From the Director (Fall 2019)

This article by Alexander Jones first appeared in ISAW Newsletter 25 (Fall 2019).

Five people stand talking in an ISAW gallery next to a carved stone object. Text on the wall behind them reads: "Precious Materials." Photo ©Kahn: Courtesy of NYU Photo Bureau It is often said that one difference between the natural sciences and the humanities is that the norm in the sciences is research by teams—recall the 2015 physics paper announcing an estimate of the Higgs boson’s mass that had 5,154 authors, the list of whose names accounted for a quarter of the page count—while the norm in the humanities is the lone researcher. At ISAW, however, you can find collaborations going on wherever you look, whether in our teaching, our research, our exhibitions, or our other public programming. This issue of the ISAW Newsletter highlights a variety of ways in which individuals within ISAW or partnerships involving ISAW and other parts of NYU or other institutions expand our resources for studying the ancient world.

Co-taught graduate classes such as the research seminar on “the Buddhist Millennium in Western Central Asia” (p. 10) are frequent occurrences in the curriculum, allowing the investigation of topics that fall partly within the expertise of two or more scholars. Our “core” Seminars in the Study of the Interconnected Ancient World, which are now a required component of the doctoral program, draw on a still wider range of ISAW faculty plus occasional colleagues to explore themes of interconnection and contrast spanning the full extensions of time and space that come within ISAW’s scope. Another mode of combining diverse strengths is when our students can work with our digital, library, and exhibitions departments; for one student’s hands-on experience as Exhibitions Assistant see p. 4.

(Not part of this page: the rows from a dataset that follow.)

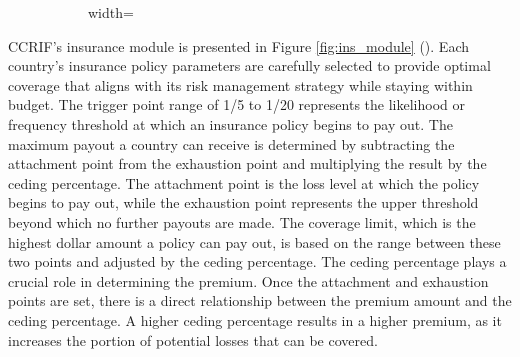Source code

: \documentclass[fleqn,mnsc,nonblindrev]{informs4}
\begin{document}
\begin{figure}[t]
\begin{subfigure}[b]{0.35\textwidth}
\begin{adjustbox}{width=\textwidth}
\end{adjustbox}
\subcaption{}
\label{fig:rein_module}
\end{subfigure}
\label{fig:ccrif_module_program}
\end{figure}

CCRIF's insurance module is presented in 
Figure \ref{fig:ins_module} (\cite{CCRF_TC2023_2023}). Each country’s insurance policy parameters are carefully selected to provide optimal coverage that aligns with its risk management strategy while staying within budget. The trigger point range of 1/5 to 1/20 represents the likelihood or frequency threshold at which an insurance policy begins to pay out. The maximum payout a country can receive is determined by subtracting the attachment point from the exhaustion point and multiplying the result by the ceding percentage. The attachment point is the loss level at which the policy begins to pay out, while the exhaustion point represents the upper threshold beyond which no further payouts are made. The coverage limit, which is the highest dollar amount a policy can pay out, is based on the range between these two points and adjusted by the ceding percentage. The ceding percentage plays a crucial role in determining the premium. Once the attachment and exhaustion points are set, there is a direct relationship between the premium amount and the ceding percentage. A higher ceding percentage results in a higher premium, as it increases the portion of potential losses that can be covered. 
\end{document}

Exciting things can happen when students form their own collaborations with other students, whether within our walls or linking institutions. Thus our recent conference “Scientific Traditions in the Ancient Mediterranean and Near East” (p. 14) was the fruit of an international research collaboration whose core is, unusually, composed not of more senior scholars but of doctoral students at ISAW, the University of Copenhagen, and Johns Hopkins who are all working on Egyptian medical and astral manuscripts. The success of this two-day event was an indication not only of these students’ already impressive learning, but also of their organizational talents.

Archeological excavations are quintessentially team exercises. On pages 10-11 you can read the latest news from the impressive 2019 summer season at Kınık Höyük, itself a collaborative project between ISAW and the University of Pavia, directed by ISAW’s Lorenzo d’Alfonso. The article highlights contributions by two of our students, an ISAW research associate, and our Emeritus Director and Professor Roger Bagnall. As you will see, their labors have not been strictly for the birds!